A UGA police officer who was fired over his handling of underage drinking cases claims he's a whistleblower and is now asking the school for $5 million.
The FOX 5 I-Team broke the story of officer Jay Ho Park and how UGA police failed to follow a new law that grants amnesty from underage drinkers who need medical attention.
Park has said all along he was wrongly fired for asking two state lawmakers and a judge whether his department was properly following this new amnesty law. His boss says he was fired for going outside the chain of command.
Now, Park's attorney says it will cost the school millions to avoid a whistleblower lawsuit. And he's amazed at the public reaction to his cause.
"It's kind of heart-wrenching to an effect that you see the public wanting to take a stand FOR THE POLICE! For a police officer. Bring him back to work," marveled Puglise.

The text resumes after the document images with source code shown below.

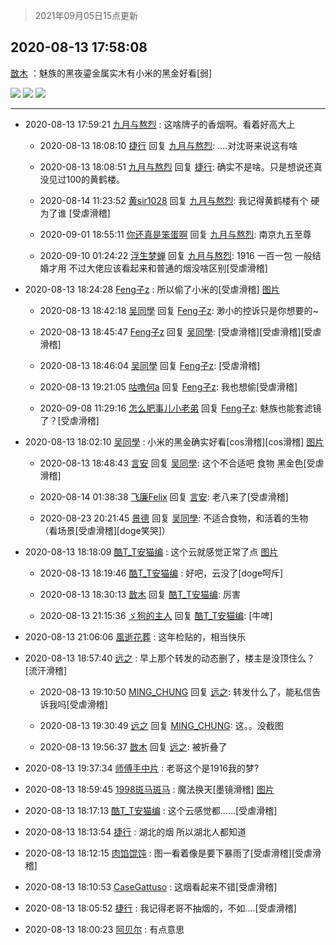 > 2021年09月05日15点更新
<link rel="stylesheet" href="https://cdn.jsdelivr.net/gh/taotie6/sampleJSON@main/css/photo_show.css">


 ## 2020-08-13 17:58:08 

 [㪚木](https://www.coolapk.com/feed/20884785?shareKey=Y2VhNzA1ZTc3YjQ5NjEzMTc1NzA~) ：魅族的黑夜鎏金属实木有小米的黑金好看[弱] 

<div class="album">
<img class="img-item" src="http://image.coolapk.com/feed/2020/0813/17/1081091_ba65c8aa_2686_5817@992x1764.jpeg" />
<img class="img-item" src="http://image.coolapk.com/feed/2020/0813/17/1081091_1ffa525d_2686_5819@2160x3840.jpeg" />
<img class="img-item" src="http://image.coolapk.com/feed/2020/0813/17/1081091_58ab6c17_2686_5821@1536x864.jpeg" />
</div>

 ------- 

- 2020-08-13 17:59:21 [九月与熬烈](uid=1464806) : 这啥牌子的香烟啊。看着好高大上 

    - 2020-08-13 18:08:10 [捷行](uid=1629443) 回复 [九月与熬烈](uid=1464806): ....对沈哥来说这有啥 

    - 2020-08-13 18:08:51 [九月与熬烈](uid=1464806) 回复 [捷行](uid=1629443): 确实不是啥。只是想说还真没见过100的黄鹤楼。 

    - 2020-08-14 11:23:52 [黄sir1028](uid=905870) 回复 [九月与熬烈](uid=1464806): 我记得黄鹤楼有个   硬为了谁   [受虐滑稽] 

    - 2020-09-01 18:55:11 [你还真是笨蛋啊](uid=1268561) 回复 [九月与熬烈](uid=1464806): 南京九五至尊 

    - 2020-09-10 01:24:22 [浮生梦蝉](uid=1658232) 回复 [九月与熬烈](uid=1464806): 1916 一百一包 一般结婚才用 不过大佬应该看起来和普通的烟没啥区别[受虐滑稽] 

- 2020-08-13 18:24:28 [Feng子z](uid=3583065) : 所以偷了小米的[受虐滑稽] [图片](http://image.coolapk.com/feed/2020/0813/18/3583065_053c6a96_4267_1034@1080x2340.jpeg)

    - 2020-08-13 18:42:18 [吴同學](uid=1320218) 回复 [Feng子z](uid=3583065): 渺小的控诉只是你想要的~ 

    - 2020-08-13 18:45:47 [Feng子z](uid=3583065) 回复 [吴同學](uid=1320218): [受虐滑稽][受虐滑稽][受虐滑稽] 

    - 2020-08-13 18:46:04 [吴同學](uid=1320218) 回复 [Feng子z](uid=3583065): [受虐滑稽] 

    - 2020-08-13 19:21:05 [咕噜何a](uid=1586904) 回复 [Feng子z](uid=3583065): 我也想偷[受虐滑稽] 

    - 2020-09-08 11:29:16 [怎么肥事儿小老弟](uid=1039363) 回复 [Feng子z](uid=3583065): 魅族也能套滤镜了？[受虐滑稽] 

- 2020-08-13 18:02:10 [吴同學](uid=1320218) : 小米的黑金确实好看[cos滑稽][cos滑稽] [图片](http://image.coolapk.com/feed/2020/0813/18/1320218_90e9ad1d_2929_567@2494x3325.jpeg)

    - 2020-08-13 18:48:43 [言安](uid=2043658) 回复 [吴同學](uid=1320218): 这个不合适吧  食物  黑金色[受虐滑稽] 

    - 2020-08-14 01:38:38 [飞廉Felix](uid=900024) 回复 [言安](uid=2043658): 老八来了[受虐滑稽] 

    - 2020-08-23 20:21:45 [景德](uid=1098770) 回复 [吴同學](uid=1320218): 不适合食物，和活着的生物（看场景[受虐滑稽][doge笑哭]） 

- 2020-08-13 18:18:09 [酷T_T安猫编](uid=3220399) : 这个云就感觉正常了点 [图片](http://image.coolapk.com/feed/2020/0813/18/3220399_dfc1a3c1_3889_0514@992x1764.jpeg)

    - 2020-08-13 18:19:46 [酷T_T安猫编](uid=3220399) : 好吧，云没了[doge呵斥] 

    - 2020-08-13 18:30:13 [㪚木](uid=1081091) 回复 [酷T_T安猫编](uid=3220399): 厉害 

    - 2020-08-13 21:15:36 [ゞ狗的主人](uid=927245) 回复 [酷T_T安猫编](uid=3220399): [牛啤] 

- 2020-08-13 21:06:06 [風逝花葬](uid=739984) : 这年检贴的，相当快乐 

- 2020-08-13 18:57:40 [远之](uid=1929784) : 早上那个转发的动态删了，楼主是没顶住么？[流汗滑稽] 

    - 2020-08-13 19:10:50 [MING_CHUNG](uid=3732308) 回复 [远之](uid=1929784): 转发什么了，能私信告诉我吗[受虐滑稽] 

    - 2020-08-13 19:30:49 [远之](uid=1929784) 回复 [MING_CHUNG](uid=3732308): 这。。没截图 

    - 2020-08-13 19:56:37 [㪚木](uid=1081091) 回复 [远之](uid=1929784): 被折叠了 

- 2020-08-13 19:37:34 [师傅手中片](uid=1467971) : 老哥这个是1916我的梦? 

- 2020-08-13 18:59:45 [1998斑马斑马](uid=529103) : 魔法换天[墨镜滑稽] [图片](http://image.coolapk.com/feed/2020/0813/18/529103_19eb7d19_6384_6658@992x1764.jpeg)

- 2020-08-13 18:17:13 [酷T_T安猫编](uid=3220399) : 这个云感觉都……[受虐滑稽] 

- 2020-08-13 18:13:54 [捷行](uid=1629443) : 湖北的烟  所以湖北人都知道 

- 2020-08-13 18:12:15 [肉馅馄饨](uid=871302) : 图一看着像是要下暴雨了[受虐滑稽][受虐滑稽] 

- 2020-08-13 18:10:53 [CaseGattuso](uid=1275642) : 这烟看起来不错[受虐滑稽] 

- 2020-08-13 18:05:52 [捷行](uid=1629443) : 我记得老哥不抽烟的，不如....[受虐滑稽] 

- 2020-08-13 18:00:23 [阿贝尔](uid=717920) : 有点意思 

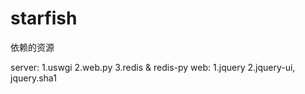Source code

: starfish
========

依赖的资源

server:
1.uswgi
2.web.py
3.redis & redis-py
web:
1.jquery
2.jquery-ui, jquery.sha1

The Snellville attorney admits he's been caught off guard by the nearly 5000 people who signed an on-line petition urging the school to rehire Park. The 5-year veteran lost his job amid confusion over a new amnesty law for underage drinkers on campus.
The new law says police cannot arrest someone for underage drinking if that person or someone else calls 911 worried about their medical condition. The idea was to encourage people to call for help without worrying about getting into trouble. The idea was to save lives.
But five months after the law took effect, UGA police still mistakenly thought medical amnesty applied only if an underage drinker was the one calling 911.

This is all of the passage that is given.